**DATA IN THIS EXERCISE**
══════════
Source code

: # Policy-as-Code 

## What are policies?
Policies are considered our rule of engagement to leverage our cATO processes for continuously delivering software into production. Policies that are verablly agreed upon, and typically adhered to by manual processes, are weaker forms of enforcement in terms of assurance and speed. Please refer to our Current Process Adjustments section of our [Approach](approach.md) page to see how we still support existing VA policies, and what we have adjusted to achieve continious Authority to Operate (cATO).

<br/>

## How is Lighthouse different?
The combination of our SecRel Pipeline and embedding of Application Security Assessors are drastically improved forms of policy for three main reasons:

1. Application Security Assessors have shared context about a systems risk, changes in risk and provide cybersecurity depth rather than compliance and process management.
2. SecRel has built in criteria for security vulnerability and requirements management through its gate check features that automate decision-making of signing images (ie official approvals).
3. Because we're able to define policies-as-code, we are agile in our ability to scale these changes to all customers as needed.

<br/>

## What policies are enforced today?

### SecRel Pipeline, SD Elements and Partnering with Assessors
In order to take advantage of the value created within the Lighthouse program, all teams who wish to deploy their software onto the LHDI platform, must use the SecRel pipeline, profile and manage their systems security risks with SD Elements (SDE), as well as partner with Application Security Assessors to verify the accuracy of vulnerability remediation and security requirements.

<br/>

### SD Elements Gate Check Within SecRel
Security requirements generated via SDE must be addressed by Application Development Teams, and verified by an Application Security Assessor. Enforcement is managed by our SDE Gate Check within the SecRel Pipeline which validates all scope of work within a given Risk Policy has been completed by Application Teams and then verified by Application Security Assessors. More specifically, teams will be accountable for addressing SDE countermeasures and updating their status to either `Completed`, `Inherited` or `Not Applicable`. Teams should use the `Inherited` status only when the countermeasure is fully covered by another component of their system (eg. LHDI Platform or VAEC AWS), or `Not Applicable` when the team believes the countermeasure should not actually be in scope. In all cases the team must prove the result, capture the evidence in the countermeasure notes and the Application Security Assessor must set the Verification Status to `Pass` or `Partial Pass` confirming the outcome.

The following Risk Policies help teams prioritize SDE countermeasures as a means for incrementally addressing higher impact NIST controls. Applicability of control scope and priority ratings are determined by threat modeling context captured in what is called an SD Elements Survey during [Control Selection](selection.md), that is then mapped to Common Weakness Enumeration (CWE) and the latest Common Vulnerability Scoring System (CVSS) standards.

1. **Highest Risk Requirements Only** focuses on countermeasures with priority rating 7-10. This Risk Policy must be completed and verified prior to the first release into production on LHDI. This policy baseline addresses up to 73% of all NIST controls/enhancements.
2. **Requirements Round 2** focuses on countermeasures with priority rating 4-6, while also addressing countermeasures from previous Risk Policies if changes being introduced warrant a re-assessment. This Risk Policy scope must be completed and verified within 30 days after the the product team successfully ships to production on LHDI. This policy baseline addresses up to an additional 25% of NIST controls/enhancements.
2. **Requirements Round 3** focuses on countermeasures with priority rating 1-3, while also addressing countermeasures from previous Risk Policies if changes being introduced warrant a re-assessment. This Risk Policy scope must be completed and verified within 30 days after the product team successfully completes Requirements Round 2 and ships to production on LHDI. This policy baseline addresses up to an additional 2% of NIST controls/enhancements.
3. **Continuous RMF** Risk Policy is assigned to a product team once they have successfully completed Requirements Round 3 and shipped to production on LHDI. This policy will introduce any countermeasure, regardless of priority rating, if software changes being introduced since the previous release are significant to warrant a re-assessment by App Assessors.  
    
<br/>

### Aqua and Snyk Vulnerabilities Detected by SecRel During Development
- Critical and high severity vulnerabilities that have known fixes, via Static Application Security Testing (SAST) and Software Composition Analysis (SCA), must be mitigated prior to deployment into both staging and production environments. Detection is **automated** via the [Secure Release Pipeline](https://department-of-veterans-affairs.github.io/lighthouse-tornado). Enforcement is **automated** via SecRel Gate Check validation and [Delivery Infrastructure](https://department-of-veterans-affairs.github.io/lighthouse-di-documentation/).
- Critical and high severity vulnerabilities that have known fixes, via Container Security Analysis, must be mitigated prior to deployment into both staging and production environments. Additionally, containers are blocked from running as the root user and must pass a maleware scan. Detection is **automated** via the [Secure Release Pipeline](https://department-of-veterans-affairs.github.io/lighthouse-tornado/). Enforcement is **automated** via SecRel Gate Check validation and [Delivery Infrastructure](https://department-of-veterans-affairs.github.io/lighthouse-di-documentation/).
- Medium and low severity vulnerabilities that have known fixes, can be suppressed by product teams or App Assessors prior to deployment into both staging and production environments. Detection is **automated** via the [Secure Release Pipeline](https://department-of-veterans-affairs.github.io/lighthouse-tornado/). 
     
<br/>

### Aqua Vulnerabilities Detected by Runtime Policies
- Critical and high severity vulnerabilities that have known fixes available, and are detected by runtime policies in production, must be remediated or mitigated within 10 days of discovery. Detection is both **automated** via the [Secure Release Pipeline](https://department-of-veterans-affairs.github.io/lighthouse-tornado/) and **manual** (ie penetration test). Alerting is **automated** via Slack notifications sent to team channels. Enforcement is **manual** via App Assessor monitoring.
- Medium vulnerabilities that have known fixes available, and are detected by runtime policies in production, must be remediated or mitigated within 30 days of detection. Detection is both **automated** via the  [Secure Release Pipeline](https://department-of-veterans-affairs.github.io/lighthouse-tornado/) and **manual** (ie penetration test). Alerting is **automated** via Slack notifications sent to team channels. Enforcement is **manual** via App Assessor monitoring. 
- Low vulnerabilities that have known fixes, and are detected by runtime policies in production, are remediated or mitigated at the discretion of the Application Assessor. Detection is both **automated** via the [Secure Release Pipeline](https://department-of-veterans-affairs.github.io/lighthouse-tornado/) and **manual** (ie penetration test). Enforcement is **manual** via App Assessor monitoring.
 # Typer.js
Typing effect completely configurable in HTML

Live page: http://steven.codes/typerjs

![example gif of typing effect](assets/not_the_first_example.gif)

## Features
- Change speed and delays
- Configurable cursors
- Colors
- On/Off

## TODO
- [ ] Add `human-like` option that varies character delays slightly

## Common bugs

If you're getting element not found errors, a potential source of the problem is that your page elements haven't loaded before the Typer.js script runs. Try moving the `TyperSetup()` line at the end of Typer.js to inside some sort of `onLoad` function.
══════════
**YOUR GOAL**
Set down, word for word, every line from the line that holds "of typing effect](assets/not_the_first_example.gif)" to the end of the entries above, including both ends.

**EXERCISE ANSWER**
![example gif of typing effect](assets/not_the_first_example.gif)

## Features
- Change speed and delays
- Configurable cursors
- Colors
- On/Off

## TODO
- [ ] Add `human-like` option that varies character delays slightly

## Common bugs

If you're getting element not found errors, a potential source of the problem is that your page elements haven't loaded before the Typer.js script runs. Try moving the `TyperSetup()` line at the end of Typer.js to inside some sort of `onLoad` function.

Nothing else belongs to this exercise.